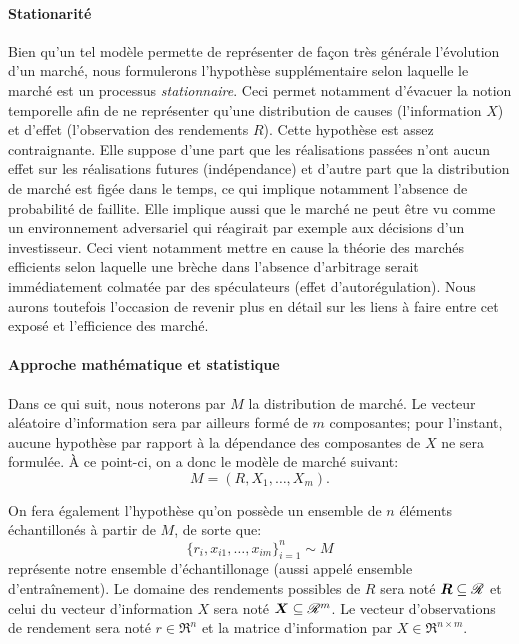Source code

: \paragraph{Stationarité}

Bien qu'un tel modèle permette de représenter de façon très générale l'évolution d'un
marché, nous formulerons l'hypothèse supplémentaire selon laquelle le marché est un
processus \textit{stationnaire}. Ceci permet notamment d'évacuer la notion temporelle afin
de ne représenter qu'une distribution de causes (l'information $X$) et d'effet
(l'observation des rendements $R$). Cette hypothèse est assez contraignante. Elle suppose
d'une part que les réalisations passées n'ont aucun effet sur les réalisations futures
(indépendance) et d'autre part que la distribution de marché est figée dans le temps, ce
qui implique notamment l'absence de probabilité de faillite. Elle implique aussi que le
marché ne peut être vu comme un environnement adversariel qui réagirait par exemple aux
décisions d'un investisseur. Ceci vient notamment mettre en cause la théorie des marchés
efficients selon laquelle une brèche dans l'absence d'arbitrage serait immédiatement
colmatée par des spéculateurs (effet d'autorégulation). Nous aurons toutefois l'occasion
de revenir plus en détail sur les liens à faire entre cet exposé et l'efficience des
marché.

\paragraph{Approche mathématique et statistique}

Dans ce qui suit, nous noterons par $M$ la distribution de marché. Le vecteur aléatoire
d'information sera par ailleurs formé de $m$ composantes; pour l'instant, aucune hypothèse
par rapport à la dépendance des composantes de $X$ ne sera formulée. À ce point-ci, on a
donc le modèle de marché suivant:
\begin{equation}
  M = (R,X_1, \ldots, X_m).
\end{equation}

On fera également l'hypothèse qu'on possède un ensemble de $n$ éléments échantillonés à
partir de $M$, de sorte que:
\begin{equation}
  \{r_i, x_{i1}, \ldots, x_{im}\}_{i=1}^n \sim M
\end{equation}
représente notre ensemble d'échantillonage (aussi appelé ensemble d'entraînement). Le
domaine des rendements possibles de $R$ sera noté $\bm{R} \subseteq \mathscr{R}$ et celui du vecteur
d'information $X$ sera noté $\bm{X} \subseteq \mathscr{R}^m$. Le vecteur d'observations de rendement sera noté
$r \in \Re^n$ et la matrice d'information par $X \in \Re^{n \times m}$.



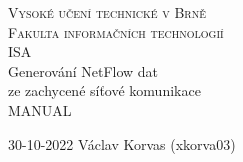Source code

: \documentclass[12pt]{article}
\begin{document}
\begin{titlepage}
\begin{center}

\Huge\textsc{Vysoké učení technické v Brně\\
\huge
Fakulta informačních technologií}\\
\LARGE ISA\\ 
\Huge Generování NetFlow dat\\ ze zachycené síťové komunikace\\
\Large MANUAL

\end{center}
\Large
30-10-2022 \hfill Václav Korvas (xkorva03)
\end{titlepage}

\tableofcontents
\newpage
\end{document}

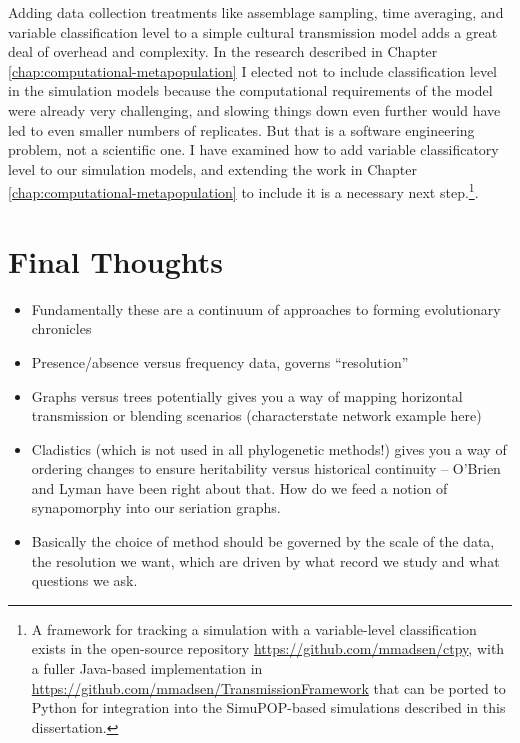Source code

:Adding data collection treatments like assemblage sampling, time averaging, and variable classification level to a simple cultural transmission model adds a great deal of overhead and complexity.  In the research described in Chapter \ref{chap:computational-metapopulation} I elected not to include classification level in the simulation models because the computational requirements of the model were already very challenging, and slowing things down even further would have led to even smaller numbers of replicates.  But that is a software engineering problem, not a scientific one.  I have examined how to add variable classificatory level to our simulation models, and extending the work in Chapter \ref{chap:computational-metapopulation} to include it is a necessary next step.\footnote{A framework for tracking a simulation with a variable-level classification exists in the open-source repository \url{https://github.com/mmadsen/ctpy}, with a fuller Java-based implementation in \url{https://github.com/mmadsen/TransmissionFramework} that can be ported to Python for integration into the SimuPOP-based simulations described in this dissertation.}.















\section{Final Thoughts}\label{conc:sec:final-thoughts}


\begin{itemize}
    \item Fundamentally these are a continuum of approaches to forming evolutionary chronicles
    \item Presence/absence versus frequency data, governs ``resolution''
    \item Graphs versus trees potentially gives you a way of mapping horizontal transmission or blending scenarios (characterstate network example here)
    \item Cladistics (which is not used in all phylogenetic methods!) gives you a way of ordering changes to ensure heritability versus historical continuity -- O'Brien and Lyman have been right about that.  How do we feed a notion of synapomorphy into our seriation graphs.  
    \item Basically the choice of method should be governed by the scale of the data, the resolution we want, which are driven by what record we study and what questions we ask.
\end{itemize}
 

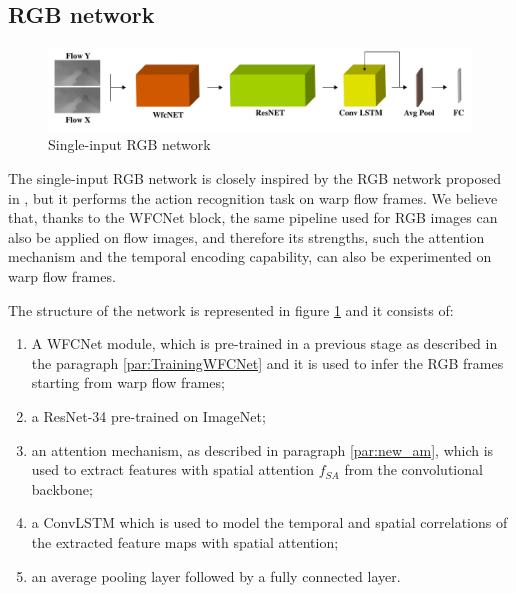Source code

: \documentclass[10pt,twocolumn,letterpaper]{article}
\begin{document}
\subsection{RGB network}
\label{par:our_rgb_network}

\begin{figure}
	\begin{center}
		\includegraphics[width=\textwidth]{schemi/single_stream_img.pdf}		
	\end{center}
	\caption{Single-input RGB network}
	\label{fig:SingleStream}
\end{figure}

The single-input RGB network is closely inspired by the RGB network proposed in \cite{Ego-RNN}, but it performs the action recognition task on warp flow frames.
We believe that, thanks to the WFCNet block, the same pipeline used for RGB images can also be applied on flow images, and therefore its strengths, such the attention mechanism and the temporal encoding capability, can also be experimented on warp flow frames. 

The structure of the network is represented in figure \ref{fig:SingleStream} and it consists of:
\begin{enumerate}
	\item A WFCNet module, which is pre-trained in a previous stage as described in the paragraph \ref{par:TrainingWFCNet} and it is used to infer the RGB frames starting from warp flow frames;
	\item a ResNet-34 pre-trained on ImageNet;
	\item an attention mechanism, as described in paragraph \ref{par:new_am}, which is used to extract features with spatial attention $f_{SA}$ from the convolutional backbone;
	\item a ConvLSTM which is used to model the temporal and spatial correlations of the extracted feature maps with spatial attention;
	\item an average pooling layer followed by a fully connected layer.
\end{enumerate}
\end{document}
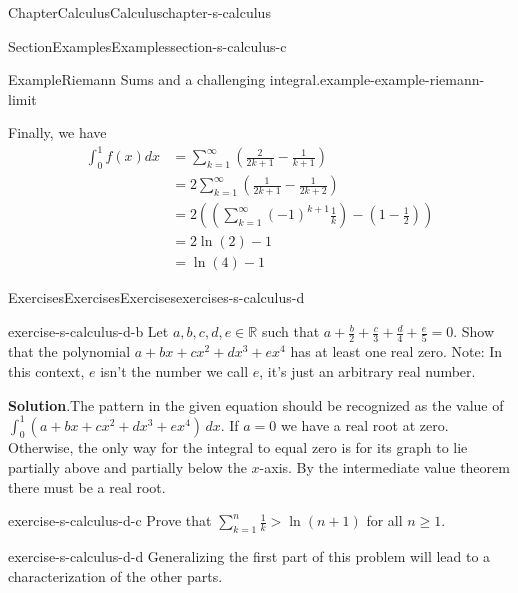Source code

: \documentclass[oneside,10pt,]{book}
\newcommand{\blocktitlefont}{\relax}
\numberwithin{equation}{section}
\begin{document}
\begin{chapterptx}{Chapter}{Calculus}{}{Calculus}{}{}{chapter-s-calculus}
\begin{sectionptx}{Section}{Examples}{}{Examples}{}{}{section-s-calculus-c}
\begin{example}{Example}{Riemann Sums and a challenging integral.}{example-example-riemann-limit}
\par
Finally, we have%
\begin{equation*}
\begin{split}
\int_{0}^{1} f(x) dx & = \sum_{k=1}^{\infty} \left( \frac{2}{2k+1}-  \frac{1}{k+1} \right) \\
&  = 2 \sum_{k=1}^{\infty} \left( \frac{1}{2k+1} - \frac{1}{2k+2} \right) \\
&  = 2 \left(\left( \sum_{k=1}^{\infty} (-1)^{k+1}\frac{1}{k}\right)  - (1-\frac{1}{2}) \right)\\
& = 2 \ln(2) - 1\\
& = \ln(4) - 1
\end{split}
\end{equation*}
%
\end{example}
\end{sectionptx}
%
%
\typeout{************************************************}
\typeout{************************************************}
%
\begin{exercises-section}{Exercises}{Exercises}{}{Exercises}{}{}{exercises-s-calculus-d}
\begin{divisionexercise}{1}{}{}{exercise-s-calculus-d-b}%
Let \(a,b,c,d,e \in \mathbb{R}\) such that \(a + \frac{b}{2} + \frac{c}{3} + \frac{d}{4} + \frac{e}{5} = 0\). Show that the polynomial \(a+bx+c x^2 +d x^3 +e x^4\) has at least one real zero. Note: In this context, \(e\) isn't the number we call \(e\), it's just an arbitrary real number.%
\par\smallskip%
\noindent\textbf{\blocktitlefont Solution}.\hypertarget{solution-s-calculus-d-b-b}{}\quad{}The pattern in the given equation should be recognized as the value of \(\int_0^1 \left(a+b x+c x^2+d x^3+e x^4\right) \, dx\).  If \(a=0\) we have a real root at zero. Otherwise, the only way for the integral to equal zero is for its graph to lie partially above and partially below the \(x\)-axis.  By the intermediate value theorem there must be a real root.%
\end{divisionexercise}%
\begin{divisionexercise}{2}{}{}{exercise-s-calculus-d-c}%
Prove that \(\sum _{k=1}^n \frac{1}{k}>\ln  (n+1)\)  for all \(n\geq 1\).%
\end{divisionexercise}%
\begin{divisionexercise}{3}{}{}{exercise-s-calculus-d-d}%
Generalizing the first part of this problem will lead to a characterization of the other parts.%
\begin{enumerate}[label=(\alph*)]

\end{enumerate}
\end{divisionexercise}
\end{exercises-section}
\end{chapterptx}
\end{document}
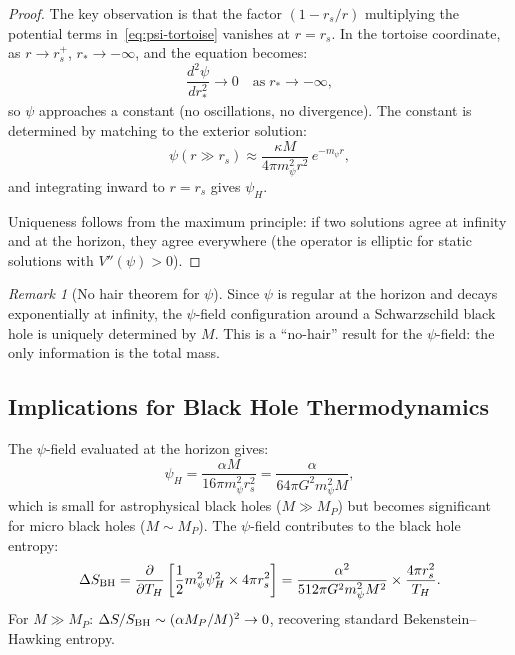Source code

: \documentclass[11pt,a4paper]{article}
\theoremstyle{remark}
\newtheorem{remark}[theorem]{Remark}
\begin{document}
\begin{proof}
The key observation is that the factor $(1 - r_s/r)$ multiplying the
potential terms in~\eqref{eq:psi-tortoise} vanishes at $r = r_s$.
In the tortoise coordinate, as $r \to r_s^+$, $r_* \to -\infty$, and
the equation becomes:
\begin{equation}
\frac{d^2\psi}{dr_*^2} \to 0 \quad\text{as}\;r_* \to -\infty,
\end{equation}
so $\psi$ approaches a constant (no oscillations, no divergence).
The constant is determined by matching to the exterior solution:
\begin{equation}
\psi(r \gg r_s) \approx \frac{\kappa M}{4\pi m_\psi^2 r^2}\,e^{-m_\psi r},
\end{equation}
and integrating inward to $r = r_s$ gives $\psi_H$.

Uniqueness follows from the maximum principle: if two solutions agree
at infinity and at the horizon, they agree everywhere (the operator
is elliptic for static solutions with $V''(\psi) > 0$).
\end{proof}

\begin{remark}[No hair theorem for $\psi$]
Since $\psi$ is regular at the horizon and decays exponentially at infinity,
the $\psi$-field configuration around a Schwarzschild black hole is
uniquely determined by $M$. This is a ``no-hair'' result for the $\psi$-field:
the only information is the total mass.
\end{remark}

\subsection{Implications for Black Hole Thermodynamics}

The $\psi$-field evaluated at the horizon gives:
\begin{equation}
\psi_H = \frac{\alpha M}{16\pi m_\psi^2 r_s^2} = \frac{\alpha}{64\pi G^2 m_\psi^2 M},
\end{equation}
which is small for astrophysical black holes ($M \gg M_P$) but becomes
significant for micro black holes ($M \sim M_P$). The $\psi$-field
contributes to the black hole entropy:
\begin{equation}
\Delta S_{\rm BH} = \frac{\partial}{\partial T_H}\left[\frac{1}{2}m_\psi^2\psi_H^2 \times 4\pi r_s^2\right]
= \frac{\alpha^2}{512\pi G^2 m_\psi^2 M^2} \times \frac{4\pi r_s^2}{T_H}.
\end{equation}
For $M \gg M_P$: $\Delta S/S_{\rm BH} \sim (\alpha M_P/M)^2 \to 0$,
recovering standard Bekenstein--Hawking entropy.
\end{document}
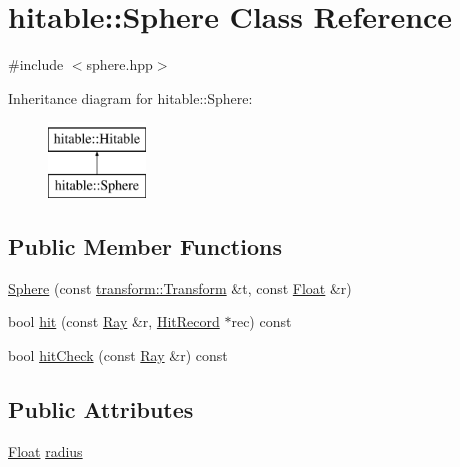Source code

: \hypertarget{classhitable_1_1Sphere}{}\section{hitable\+::Sphere Class Reference}
\label{classhitable_1_1Sphere}


{\ttfamily \#include $<$sphere.\+hpp$>$}

Inheritance diagram for hitable\+::Sphere\+:\begin{figure}[H]
\begin{center}
\leavevmode
\includegraphics[height=2.000000cm]{classhitable_1_1Sphere}
\end{center}
\end{figure}
\subsection*{Public Member Functions}
\begin{DoxyCompactItemize}
\item 
\mbox{\hyperlink{classhitable_1_1Sphere_a1ebffcd034720ede81381297f5e2fe89}{Sphere}} (const \mbox{\hyperlink{classtransform_1_1Transform}{transform\+::\+Transform}} \&t, const \mbox{\hyperlink{cyclop_8hpp_a07afd7094cb489cbd514c76e6f55d34f}{Float}} \&r)
\item 
bool \mbox{\hyperlink{classhitable_1_1Sphere_ac8ff0fda7dc4914174c72ccc25728dba}{hit}} (const \mbox{\hyperlink{classRay}{Ray}} \&r, \mbox{\hyperlink{structhitable_1_1HitRecord}{Hit\+Record}} $\ast$rec) const
\item 
bool \mbox{\hyperlink{classhitable_1_1Sphere_a83c88a65d5f727af1b69e98c9ac71fa0}{hit\+Check}} (const \mbox{\hyperlink{classRay}{Ray}} \&r) const
\end{DoxyCompactItemize}
\subsection*{Public Attributes}
\begin{DoxyCompactItemize}
\item 
\mbox{\hyperlink{cyclop_8hpp_a07afd7094cb489cbd514c76e6f55d34f}{Float}} \mbox{\hyperlink{classhitable_1_1Sphere_a8c048f1afbbf72c97de9949e43c23ebb}{radius}}
\end{DoxyCompactItemize}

What needs to be done:
In the data above, find each line that has the word "warp" and copy it out.

Response to this task:
The single-input RGB network is closely inspired by the RGB network proposed in \cite{Ego-RNN}, but it performs the action recognition task on warp flow frames.
We believe that, thanks to the WFCNet block, the same pipeline used for RGB images can also be applied on flow images, and therefore its strengths, such the attention mechanism and the temporal encoding capability, can also be experimented on warp flow frames. 
	\item A WFCNet module, which is pre-trained in a previous stage as described in the paragraph \ref{par:TrainingWFCNet} and it is used to infer the RGB frames starting from warp flow frames;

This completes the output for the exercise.